# Available data

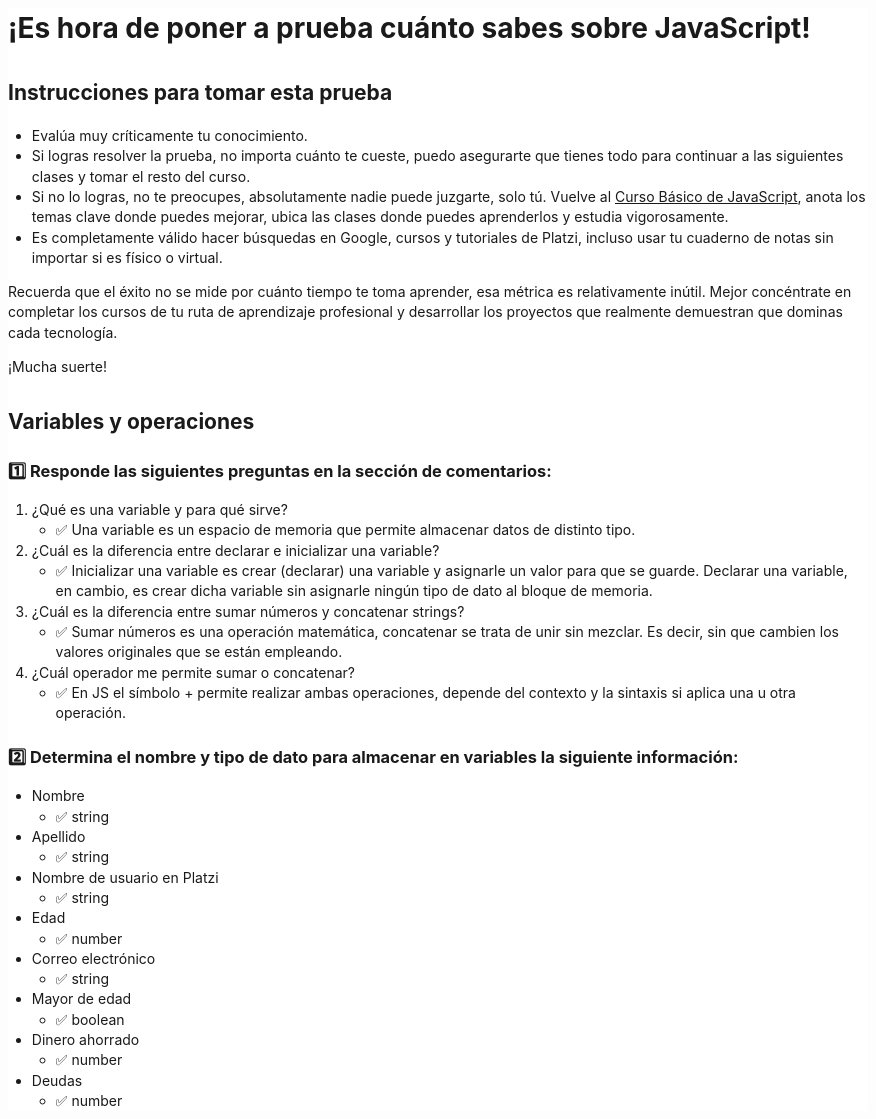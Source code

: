 # ¡Es hora de poner a prueba cuánto sabes sobre JavaScript!

## Instrucciones para tomar esta prueba
- Evalúa muy críticamente tu conocimiento.
- Si logras resolver la prueba, no importa cuánto te cueste, puedo asegurarte que tienes todo para continuar a las siguientes clases y tomar el resto del curso.
- Si no lo logras, no te preocupes, absolutamente nadie puede juzgarte, solo tú. Vuelve al [Curso Básico de JavaScript](https://platzi.com/cursos/basico-javascript/), anota los temas clave donde puedes mejorar, ubica las clases donde puedes aprenderlos y estudia vigorosamente.
- Es completamente válido hacer búsquedas en Google, cursos y tutoriales de Platzi, incluso usar tu cuaderno de notas sin importar si es físico o virtual.

Recuerda que el éxito no se mide por cuánto tiempo te toma aprender, esa métrica es relativamente inútil. Mejor concéntrate en completar los cursos de tu ruta de aprendizaje profesional y desarrollar los proyectos que realmente demuestran que dominas cada tecnología.

¡Mucha suerte!

## Variables y operaciones
### 1️⃣ Responde las siguientes preguntas en la sección de comentarios:
1. ¿Qué es una variable y para qué sirve?
   - ✅ Una variable es un espacio de memoria que permite almacenar datos de distinto tipo.
2. ¿Cuál es la diferencia entre declarar e inicializar una variable?
   - ✅ Inicializar una variable es crear (declarar) una variable y asignarle un valor para que se guarde. Declarar una variable, en cambio, es crear dicha variable sin asignarle ningún tipo de dato al bloque de memoria.
3. ¿Cuál es la diferencia entre sumar números y concatenar strings?
   - ✅ Sumar números es una operación matemática, concatenar se trata de unir sin mezclar. Es decir, sin que cambien los valores originales que se están empleando.
4. ¿Cuál operador me permite sumar o concatenar?
   - ✅ En JS el símbolo + permite realizar ambas operaciones, depende del contexto y la sintaxis si aplica una u otra operación.

### 2️⃣ Determina el nombre y tipo de dato para almacenar en variables la siguiente información:
- Nombre
  - ✅ string
- Apellido
  - ✅ string
- Nombre de usuario en Platzi
  - ✅ string
- Edad
  - ✅ number
- Correo electrónico
  - ✅ string
- Mayor de edad
  - ✅ boolean
- Dinero ahorrado
  - ✅ number
- Deudas
  - ✅ number
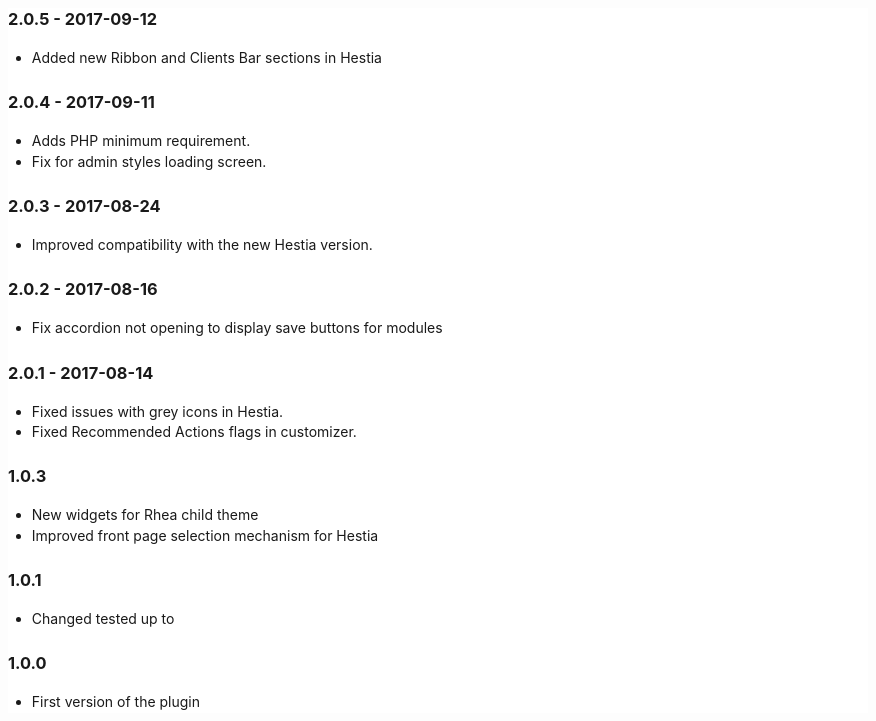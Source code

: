 
### 2.0.5 - 2017-09-12  ###

* Added new Ribbon and Clients Bar sections in Hestia


### 2.0.4 - 2017-09-11  ###

* Adds PHP minimum requirement. 
* Fix for admin styles loading screen.


### 2.0.3 - 2017-08-24  ###

* Improved compatibility with the new Hestia version.


### 2.0.2 - 2017-08-16  ###

* Fix accordion not opening to display save buttons for modules


### 2.0.1 - 2017-08-14  ###

* Fixed issues with grey icons in Hestia.
* Fixed Recommended Actions flags in customizer.



### 1.0.3 ###

* New widgets for Rhea child theme
* Improved front page selection mechanism for Hestia

### 1.0.1 ###

* Changed tested up to

### 1.0.0 ###

* First version of the plugin
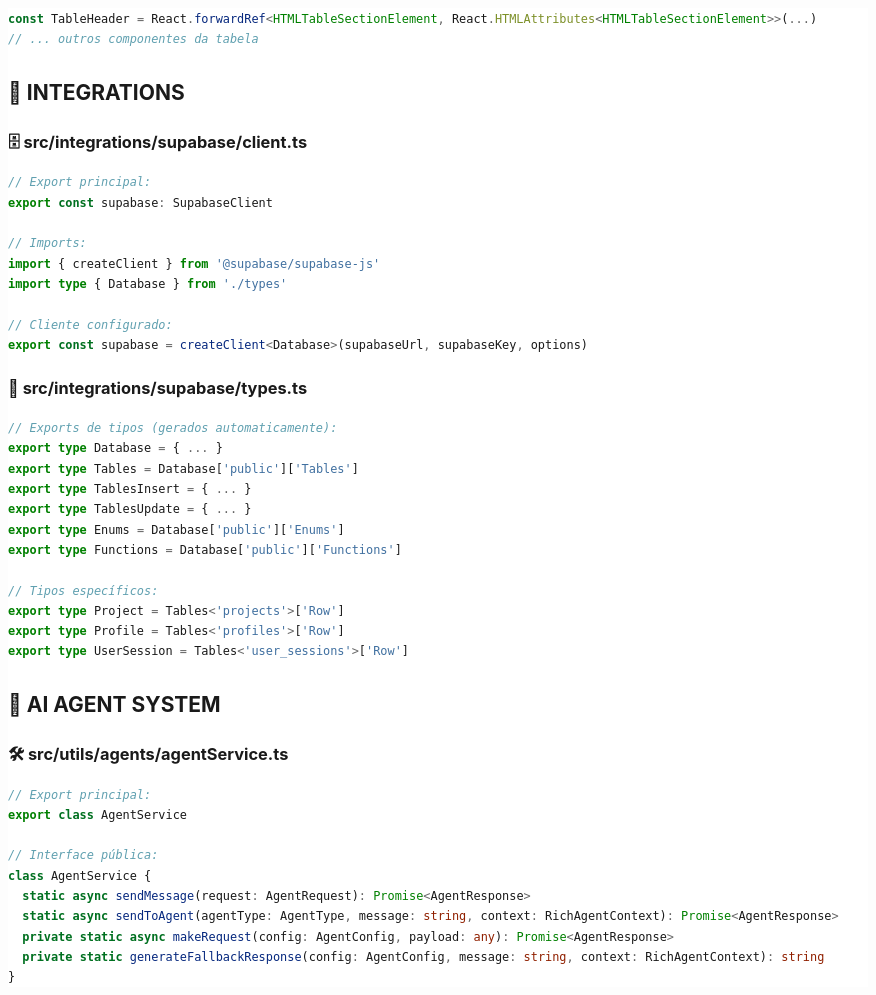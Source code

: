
 ```typescript
const TableHeader = React.forwardRef<HTMLTableSectionElement, React.HTMLAttributes<HTMLTableSectionElement>>(...)
// ... outros componentes da tabela
```

## 🔌 INTEGRATIONS

### 🗄️ **src/integrations/supabase/client.ts**
```typescript
// Export principal:
export const supabase: SupabaseClient

// Imports:
import { createClient } from '@supabase/supabase-js'
import type { Database } from './types'

// Cliente configurado:
export const supabase = createClient<Database>(supabaseUrl, supabaseKey, options)
```

### 📝 **src/integrations/supabase/types.ts**
```typescript
// Exports de tipos (gerados automaticamente):
export type Database = { ... }
export type Tables = Database['public']['Tables']
export type TablesInsert = { ... }
export type TablesUpdate = { ... }
export type Enums = Database['public']['Enums']
export type Functions = Database['public']['Functions']

// Tipos específicos:
export type Project = Tables<'projects'>['Row']
export type Profile = Tables<'profiles'>['Row']
export type UserSession = Tables<'user_sessions'>['Row']
```

## 🤖 AI AGENT SYSTEM

### 🛠️ **src/utils/agents/agentService.ts**
```typescript
// Export principal:
export class AgentService

// Interface pública:
class AgentService {
  static async sendMessage(request: AgentRequest): Promise<AgentResponse>
  static async sendToAgent(agentType: AgentType, message: string, context: RichAgentContext): Promise<AgentResponse>
  private static async makeRequest(config: AgentConfig, payload: any): Promise<AgentResponse>
  private static generateFallbackResponse(config: AgentConfig, message: string, context: RichAgentContext): string
}
```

# Work order
When a line in the data contains the string "supabase", copy that line.

# Response
### 🗄️ **src/integrations/supabase/client.ts**
export const supabase: SupabaseClient
import { createClient } from '@supabase/supabase-js'
export const supabase = createClient<Database>(supabaseUrl, supabaseKey, options)
### 📝 **src/integrations/supabase/types.ts**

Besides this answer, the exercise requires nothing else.